Atrás, en el gallinero, Álvarez de Toledo aplaude con entusiasmo a las referencias a Cataluña. Cuando el líder del PP termine su discurso, a las 13:49, los suyos aplaudirán de pie durante dos minutos pero no lo hará Ayuso ni Moreno Bonilla ni los otros presidentes autonómicos porque el protocolo impide hacerlo desde la tribuna de invitados. El primero en sentarse será Semper.
En la recta final Feijóo mira a Sánchez para hablar de la necesidad de que «los dos grandes partidos se entiendan» con una «comunicación fluida». En respuesta, el desprecio que llega a las 15:36. La réplica llega con Óscar Puente, cabeza de lista más votada de Valladolid, y no con Pedro Sánchez ni otro peso pesado socialista. Otra sorpresa de las que gusta al presidente en funciones. Un as bajo la manga como si convocara elecciones.
Las palabras de un segunda fila del partido encantan a Sánchez que llega a aplaudirle de pie cuando deja caer una idea que –perdón por la hipérbole– se reduce al axioma: «El pueblo es Sánchez». También mira al techo cuando Puente saca un tema al que él mismo renunció en el debate, la foto aquella de Feijóo en los mares de Galicia.
Su gesto destinado a ridiculizar la investidura –también por el tono de Muchachada Nui– desata otras bajezas. Sánchez no mueve un músculo cuando le gritan «cobarde», «macarra» y otras lindezas. El debate se rompe por el irrespeto. Desde la tribuna y desde los escaños.
Antes del espectáculo en que se convirtió el pleno -y que lograría reconducirse al final-, en la calle no había entusiasmo alguno. Una veintena de personas se reunía tras las vallas policiales para protestar por el medio ambiente –e increparían a López Miras por el Mar Menor–. En la acera del frente del Congreso, otro grupo ondeaba una sola pancarta: «Diputados socialistas, ¿os sentís españoles?». A la salida de Ayuso –que subiría el tono al hablar de «ataques xenófobos»– la aclamarían: «¡presidenta, presidenta!».

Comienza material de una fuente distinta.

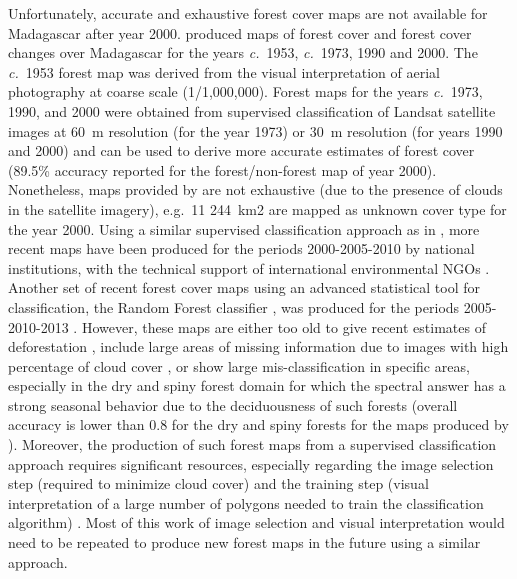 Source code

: \documentclass[a4paper, 12pt, leqno]{article}\usepackage[]{graphicx}\usepackage[]{color}
\begin{document}
Unfortunately, accurate and exhaustive forest cover maps are not
available for Madagascar after year 2000. \citet{Harper2007} produced
maps of forest cover and forest cover changes over Madagascar for the
years \emph{c.}~1953, \emph{c.}~1973, 1990 and 2000. The
\emph{c.}~1953 forest map was derived from the visual interpretation
of aerial photography at coarse scale (1/1,000,000). Forest maps for
the years \emph{c.}~1973, 1990, and 2000 were obtained from supervised
classification of Landsat satellite images at 60~m resolution (for the
year 1973) or 30~m resolution (for years 1990 and 2000) and can be
used to derive more accurate estimates of forest cover (89.5\%
accuracy reported for the forest/non-forest map of year
2000). Nonetheless, maps provided by \citet{Harper2007} are not
exhaustive (due to the presence of clouds in the satellite imagery),
e.g.~11 244~km2 are mapped as unknown cover type for the year
2000. Using a similar supervised classification approach as in
\citet{Harper2007}, more recent maps have been produced for the
periods 2000-2005-2010 by national institutions, with the technical
support of international environmental NGOs \citep{MEFT2009,
  ONE2013}. Another set of recent forest cover maps using an advanced
statistical tool for classification, the Random Forest classifier
\citep{Grinand2013, Rakotomalala2015}, was produced for the periods
2005-2010-2013 \citep{ONE2015}. However, these maps are either too old
to give recent estimates of deforestation \citep{MEFT2009, ONE2013},
include large areas of missing information due to images with high
percentage of cloud cover \citep{ONE2013}, or show large
mis-classification in specific areas, especially in the dry and spiny
forest domain for which the spectral answer has a strong seasonal
behavior due to the deciduousness of such forests (overall accuracy is
lower than 0.8 for the dry and spiny forests for the maps produced by
\citet{ONE2015}). Moreover, the production of such forest maps from a
supervised classification approach requires significant resources,
especially regarding the image selection step (required to minimize
cloud cover) and the training step (visual interpretation of a large
number of polygons needed to train the classification algorithm)
\citep{Rakotomalala2015}. Most of this work of image selection and
visual interpretation would need to be repeated to produce new forest
maps in the future using a similar approach.
\end{document}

Tras las rejas, en el patio llegaban los políticos cerca de las 12 h. Entre las primeras, las ministras Belarra e Irene Montero. Ante las cámaras confesaron que querían intervenir y que Yolanda Díaz no las dejó. Ese aislamiento se escenificaría dentro del Parlamento. Ambas entraron con el lugar casi vacío y se sentarían en sus respectivos sitios sin cruzar palabra con sus compañeros de Gobierno o de partido (también serán las que se marchen primero sin mirar atrás). Por el contrario, Díaz y Garzón, cabeza de una Izquierda Unida que quiere ahora marcar perfil propio, se quedarían de pie junto a los estrados, mostrando sintonía entre ellos y los demás diputados socialistas y ministras como Margarita Robles.
A un par de escalones, Carmen Calvo parece esperar su segunda oportunidad en el liderazgo de la causa feminista. Este tema tendrá poquísimo tiempo en el debate. Feijóo lo resumirá en otra pregunta: «¿Qué se gana con señalar a un partido o a todos los hombres?».
En la tribuna, algunos ángeles caídos, como Vara y Suárez Illana -que acompañará a Feijóo al abandonar el hemiciclo-, se preparan para apoyar a sus líderes y el presidente en funciones llega sin levantar polvo. Saludos con la mano y esa cualidad suya de pasar de la gran sonrisa a las mandíbulas apretadas, mientras de pie intercambia comentarios con Patxi López. Preferirá ser un espectador.